Assessment of BrdU colocalization with immunohistochemical double-labeling

Immunolabeling of neuronal nuclear protein (NeuN) or glial fibrillary acidic protein (GFAP) colocalizing with BrdU was performed according to Bartkowska et al. [37] and Tepper et al. [38] with modifications. Some free-floating brain sections were double-immunostained for BrdU and NeuN or BrdU and GFAP to detect the fate of BrdU-labeled cells. The sections were rinsed in TBS and incubated in 10% NGS with 1% BSA in TBS-A for 1 h. Afterward, the sections were incubated with primary antibodies: rabbit anti-NeuN (1:20, cat #24307, Cell Signalling Technology, USA) or rabbit anti-GFAP (1:500, cat #Z0334, DAKO, Agilent Technologies, USA) in 5% NGS with 0,5% BSA in TBS-T overnight at 4 °C. After 30 min wash in TBS-T, the sections were incubated for 1 h with goat anti-rabbit secondary antibody conjugated with fluorochrome Alexa Fluor® 568, (1:600, cat #ab175471, Abcam, UK). Eventually, the sections were permeabilized for BrdU as described above with some modifications. Shortly, the sections were consecutively incubated with 2xSSC, 2 N HCl, 0.1 M boric acid, and 10% NGS in TBS-T. Thereafter, the sections were incubated with rat anti-BrdU primary antibody (1:1000) overnight at 4 °C. The next day, biotinylated goat anti-rat IgG secondary antibody (1:100) was applied for 1 h.

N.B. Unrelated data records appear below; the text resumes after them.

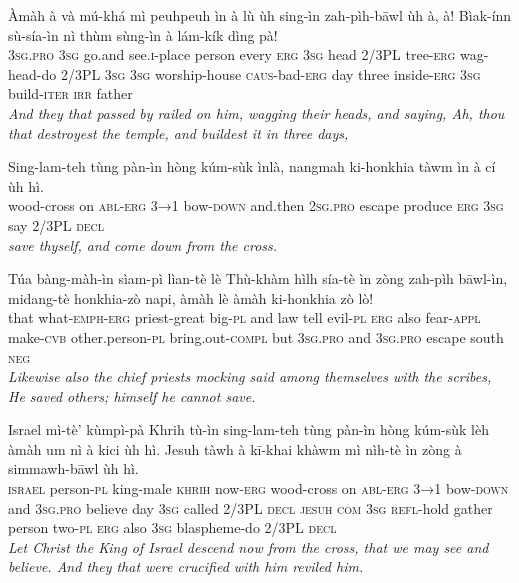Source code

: \documentclass[11pt,a4paper]{article}
\begin{document}
\begin{exe}
\gll Àmàh à và mú-khá mì peuhpeuh ìn à lù ùh sing-ìn zah-pìh-bāwl ùh à, à! Bìak-ínn sù-sía-ìn nì thùm sùng-ìn à lám-kík dìng pà! \\
     \textsc{3sg}.\textsc{pro} \textsc{3sg} go.and see.\textsc{i}-place person every \textsc{erg} \textsc{3sg} head 2/3PL tree-\textsc{erg} wag-head-do 2/3PL \textsc{3sg} \textsc{3sg} worship-house \textsc{caus}-bad-\textsc{erg} day three inside-\textsc{erg} \textsc{3sg} build-\textsc{iter} \textsc{irr} father \\
\glt \textcolor{kjvcolor}{\textit{And they that passed by railed on him, wagging their heads, and saying, Ah, thou that destroyest the temple, and buildest it in three days,}}

\gll Sing-lam-teh tùng pàn-ìn hòng kúm-sùk ìnlà, nangmah ki-honkhia tàwm ìn à cí ùh hì. \\
     wood-cross on \textsc{abl}-\textsc{erg} \textsc{3→1} bow-\textsc{down} and.then \textsc{2sg}.\textsc{pro} escape produce \textsc{erg} \textsc{3sg} say 2/3PL \textsc{decl} \\
\glt \textcolor{kjvcolor}{\textit{save thyself, and come down from the cross.}}

\gll Túa bàng-màh-ìn sìam-pì lìan-tè lè Thù-khàm hìlh sía-tè ìn zòng zah-pìh bāwl-ìn, midang-tè honkhia-zò napi, àmàh lè àmàh ki-honkhia zò lò! \\
     that what-\textsc{emph}-\textsc{erg} priest-great big-\textsc{pl} and law tell evil-\textsc{pl} \textsc{erg} also fear-\textsc{appl} make-\textsc{cvb} other.person-\textsc{pl} bring.out-\textsc{compl} but \textsc{3sg}.\textsc{pro} and \textsc{3sg}.\textsc{pro} escape south \textsc{neg} \\
\glt \textcolor{kjvcolor}{\textit{Likewise also the chief priests mocking said among themselves with the scribes, He saved others; himself he cannot save.}}

\gll Israel mì-tè' kùmpì-pà Khrih tù-ìn sing-lam-teh tùng pàn-ìn hòng kúm-sùk lèh àmàh um nì à kici ùh hì. Jesuh tàwh à kī-khai khàwm mì nìh-tè ìn zòng à simmawh-bāwl ùh hì. \\
     \textsc{israel} person-\textsc{pl} king-male \textsc{khrih} now-\textsc{erg} wood-cross on \textsc{abl}-\textsc{erg} \textsc{3→1} bow-\textsc{down} and \textsc{3sg}.\textsc{pro} believe day \textsc{3sg} called 2/3PL \textsc{decl} \textsc{jesuh} \textsc{com} \textsc{3sg} \textsc{refl}-hold gather person two-\textsc{pl} \textsc{erg} also \textsc{3sg} blaspheme-do 2/3PL \textsc{decl} \\
\glt \textcolor{kjvcolor}{\textit{Let Christ the King of Israel descend now from the cross, that we may see and believe. And they that were crucified with him reviled him.}}


\end{exe}
\end{document}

Then, after washing, the sections were incubated with Streptavidin conjugated with fluorochrome Alexa Fluor® 488 (1:1600, cat #S11223, ThermoFisher Scientific, USA). After washing, the sections were arranged on microscope slides and coverslipped with a mounting medium (60% glycerol in PBS).

Images of double-immunolabeled BrdU and GFAP or BrdU and NeuN were captured with a confocal spinning-disk microscope (Zeiss, Germany). BrdU-labeled cells in four areas (within a square of 125.500 µm2) across two sections per mouse were analyzed by confocal microscopy to evaluate the colocalization of BrdU with NeuN and BrdU with GFAP cells. Then, the numbers of mature neurons (colocalization of BrdU with NeuN) and astrocytes (colocalization of BrdU with GFAP) were expressed as the percentage of BrdU-labeled cells. The percentage of double-labeled cells in all areas from each mouse was averaged per animal.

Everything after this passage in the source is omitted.